Codeforces Round #646 (Div. 2)
视频题解。
A. Odd Selection
注意到\(n\leq 1000\),所以直接暴力枚举即可。
Code
/*
* Author: heyuhhh
* Created Time: 2020/5/31 22:35:54
*/
#include <iostream>
#include <algorithm>
#include <cstring>
#include <cstdio>
#include <vector>
#include <cmath>
#include <set>
#include <map>
#include <queue>
#include <iomanip>
#include <assert.h>
#include <functional>
#include <numeric>
#define MP make_pair
#define fi first
#define se second
#define pb push_back
#define sz(x) (int)(x).size()
#define all(x) (x).begin(), (x).end()
#define INF 0x3f3f3f3f
#define Local
#ifdef Local
#define dbg(args...) do { cout << #args << " -> "; err(args); } while (0)
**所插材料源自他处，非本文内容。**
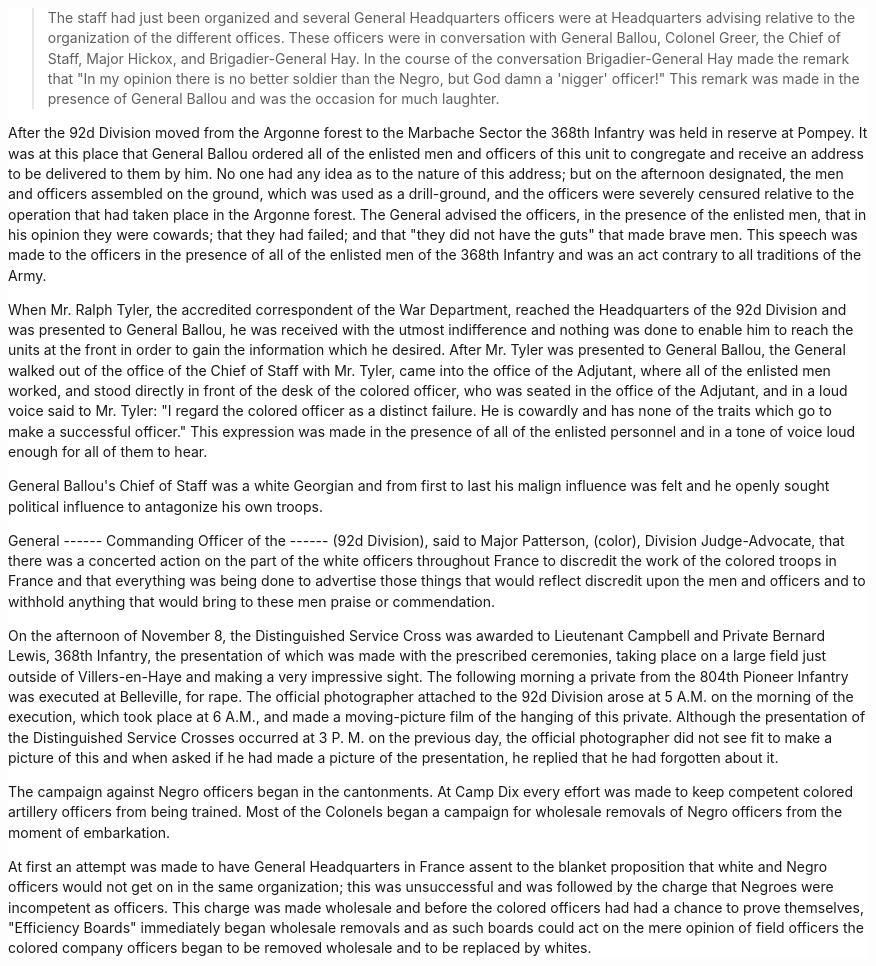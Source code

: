 > The staff had just been organized and several General Headquarters officers were at Headquarters advising relative to the organization of the different offices. These officers were in conversation with General Ballou, Colonel Greer, the Chief of Staff, Major Hickox, and Brigadier-General Hay. In the course of the conversation Brigadier-General Hay made the remark that "In my opinion there is no better soldier than the Negro, but God damn a 'nigger' officer!" This remark was made in the presence of General Ballou and was the occasion for much laughter.

After the 92d Division moved from the Argonne forest to the Marbache Sector the 368th Infantry was held in reserve at Pompey. It was at this place that General Ballou ordered all of the enlisted men and officers of this unit to congregate and receive an address to be delivered to them by him. No one had any idea as to the nature of this address; but on the afternoon designated, the men and officers assembled on the ground, which was used as a drill-ground, and the officers were severely censured relative to the operation that had taken place in the Argonne forest. The General advised the officers, in the presence of the enlisted men, that in his opinion they were cowards; that they had failed; and that "they did not have the guts" that made brave men. This speech was made to the officers in the presence of all of the enlisted men of the 368th Infantry and was an act contrary to all traditions of the Army.

When Mr. Ralph Tyler, the accredited correspondent of the War Department, reached the Headquarters of the 92d Division and was presented to General Ballou, he was received with the utmost indifference and nothing was done to enable him to reach the units at the front in order to gain the information which he desired. After Mr. Tyler was presented to General Ballou, the General walked out of the office of the Chief of Staff with Mr. Tyler, came into the office of the Adjutant, where all of the enlisted men worked, and stood directly in front of the desk of the colored officer, who was seated in the office of the Adjutant, and in a loud voice said to Mr. Tyler: "I regard the colored officer as a distinct failure. He is cowardly and has none of the traits which go to make a successful officer." This expression was made in the presence of all of the enlisted personnel and in a tone of voice loud enough for all of them to hear.

General Ballou's Chief of Staff was a white Georgian and from first to last his malign influence was felt and he openly sought political influence to antagonize his own troops.

General ------ Commanding Officer of the ------ (92d Division), said to Major Patterson, (color), Division Judge-Advocate, that there was a concerted action on the part of the white officers throughout France to discredit the work of the colored troops in France and that everything was being done to advertise those things that would reflect discredit upon the men and officers and to withhold anything that would bring to these men praise or commendation.

On the afternoon of November 8, the Distinguished Service Cross was awarded to Lieutenant Campbell and Private Bernard Lewis, 368th Infantry, the presentation of which was made with the prescribed ceremonies, taking place on a large field just outside of Villers-en-Haye and making a very impressive sight. The following morning a private from the 804th Pioneer Infantry was executed at Belleville, for rape. The official photographer attached to the 92d Division arose at 5 A.M. on the morning of the execution, which took place at 6 A.M., and made a moving-picture film of the hanging of this private. Although the presentation of the Distinguished Service Crosses occurred at 3 P. M. on the previous day, the official photographer did not see fit to make a picture of this and when asked if he had made a picture of the presentation, he replied that he had forgotten about it.

The campaign against Negro officers began in the cantonments. At Camp Dix every effort was made to keep competent colored artillery officers from being trained. Most of the Colonels began a campaign for wholesale removals of Negro officers from the moment of embarkation.

At first an attempt was made to have General Headquarters in France assent to the blanket proposition that white and Negro officers would not get on in the same organization; this was unsuccessful and was followed by the charge that Negroes were incompetent as officers. This charge was made wholesale and before the colored officers had had a chance to prove themselves, "Efficiency Boards" immediately began wholesale removals and as such boards could act on the mere opinion of field officers the colored company officers began to be removed wholesale and to be replaced by whites.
void err() { std::cout << std::endl; }
template<typename T, typename...Args>
void err(T a, Args...args) { std::cout << a << ' '; err(args...); }
template <template<typename...> class T, typename t, typename... A>
void err(const T <t> &arg, const A&... args) {
for (auto &v : arg) std::cout << v << ' '; err(args...); }
#else
#define dbg(...)
#endif
using namespace std;
typedef long long ll;
typedef pair<int, int> pii;
//head
const int N = 1e5 + 5;
void run() {
int n, x; cin >> n >> x;
vector <int> a(n);
int cnt[2] = {0, 0};
for (int i = 0; i < n; i++) {
cin >> a[i];
if (a[i] & 1) ++cnt[1];
else ++cnt[0];
}
for (int i = 1; i <= x; i += 2) {
if (cnt[1] >= i && cnt[0] >= x - i) {
cout << "YES" << '\n';
return;
}
}
cout << "NO" << '\n';
}
int main() {
ios::sync_with_stdio(false);
cin.tie(0); cout.tie(0);
cout << fixed << setprecision(20);
int T; cin >> T; while(T--)
run();
return 0;
}
B. Subsequence Hate
最后的形式一定为\(000...111,111...000,1111..11,00..00\)这几种形式,所以只用考虑这几种情况就行。前两种枚举一下即可解决,后两种也很简单。
Code
/*
* Author: heyuhhh
* Created Time: 2020/5/31 22:42:37
*/
#include <iostream>
#include <algorithm>
#include <cstring>
#include <cstdio>
#include <vector>
#include <cmath>
#include <set>
#include <map>
#include <queue>
#include <iomanip>
#include <assert.h>
#include <functional>
#include <numeric>
#define MP make_pair
#define fi first
#define se second
#define pb push_back
#define sz(x) (int)(x).size()
#define all(x) (x).begin(), (x).end()
#define INF 0x3f3f3f3f
#define Local
#ifdef Local
#define dbg(args...) do { cout << #args << " -> "; err(args); } while (0)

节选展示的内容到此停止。